Krystian Zimerman (piano)


K. Zimerman (© Hirochi Yamamoto)


Le Prélude de la Première Partita de Bach montre d’emblée un Krystian Zimerman héritier d’une tradition où la liberté se conjugue à la rigueur : rubato d’un côté, sens de la forme de l’autre. Voilà un Bach à la fois construit et senti, où le pianiste, loin de vouloir imiter le clavecin, fait sonner l’instrument comme un orchestre, avec d’incroyables tintements de cloches dans le second Menuet. Il varie les reprises, pour lesquelles il trouve une presque infinie variété de timbres, témoignant d’une inépuisable invention. La main gauche, magnifique, y concourt : elle n’accompagne jamais, elle chante, tout autant que la droite, conduit même parfois le discours. Les danses sont autant de climats, d’états d’âme peut‑être : dans la Deuxième Partita, la Sinfonia est coruscante, la Sarabande rêveuse, le Rondeau espiègle... Et si, comme le dit Gilles Cantagrel à propos du Clavier bien tempéré, les Partitas relevaient du journal intime, voire de quelque Traité des passions ? Avec un dosage constant de la pédale, qui colore sans noyer, ce Bach‑là est littéralement inspiré.

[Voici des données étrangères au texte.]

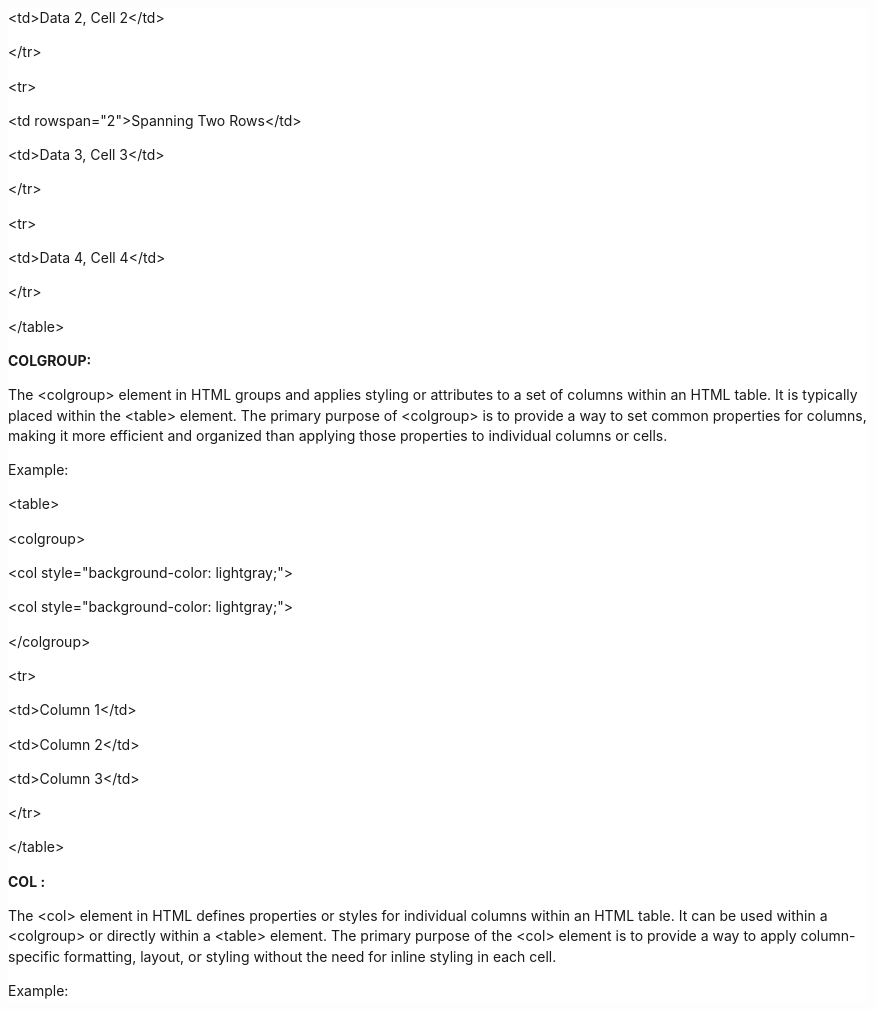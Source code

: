 \<td\>Data 2, Cell 2\</td\>

\</tr\>

\<tr\>

\<td rowspan=\"2\"\>Spanning Two Rows\</td\>

\<td\>Data 3, Cell 3\</td\>

\</tr\>

\<tr\>

\<td\>Data 4, Cell 4\</td\>

\</tr\>

\</table\>

**COLGROUP:**

The \<colgroup\> element in HTML groups and applies styling or
attributes to a set of columns within an HTML table. It is typically
placed within the \<table\> element. The primary purpose of \<colgroup\>
is to provide a way to set common properties for columns, making it more
efficient and organized than applying those properties to individual
columns or cells.

Example:

\<table\>

\<colgroup\>

\<col style=\"background-color: lightgray;\"\>

\<col style=\"background-color: lightgray;\"\>

\</colgroup\>

\<tr\>

\<td\>Column 1\</td\>

\<td\>Column 2\</td\>

\<td\>Column 3\</td\>

\</tr\>

\</table\>

**COL :**

The \<col\> element in HTML defines properties or styles for individual
columns within an HTML table. It can be used within a \<colgroup\> or
directly within a \<table\> element. The primary purpose of the \<col\>
element is to provide a way to apply column-specific formatting, layout,
or styling without the need for inline styling in each cell.

Example:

Les Szymanowski ne le sont pas moins, à commencer par ces quatre Préludes de l’Opus 1, d’un postromantisme très fin de siècle, très scriabinien. Trop de rubato, trop de raffinements ? Non : ce sont seulement, subtilement creusées, les multiples nuances agogiques et expressives de la partition. Il en de même du quatrième cahier des Mazurkas opus 50, où le compositeur polonais, tout en conservant la verdeur rythmique de la musique des Tatras, reste fidèle à lui‑même en déployant tout un éventail de couleurs et en infléchissant constamment le tempo – jusque dans l’Allegramente. Vigoroso volontiers percussif de la Seizième. Zimerman, ainsi, montre le fil qui relie, au‑delà des apparences, le premier au dernier Szymanowski. Comme il le faisait dans son récent disque (Deutsche Grammophon), où les mêmes pages côtoyaient les Variations sur un thème populaire polonais et les Masques.


La Troisième Sonate de Chopin témoigne de la même maîtrise absolue du clavier, notamment par une main gauche toujours aussi souveraine, et des partitions. L’Allegro maestoso, si rigoureusement structuré soit‑il, avec une grande clarté polyphonique, n’exclut pas l’effusion, mais ne lui lâche pas la bride. Après un Scherzo qu’on entend rarement à ce point leggiero, le Largo au cantabile belcantiste, qui prend des allures de berceuse, préfère également la concentration à l’abandon. Est‑ce à dire que le pianiste se retient ? Les élans conquérants d’un Finale grandiose, épique même, qu’il se garde de précipiter, prouvent bientôt le contraire. Comme si tout tendait vers cette apothéose du romantisme polonais.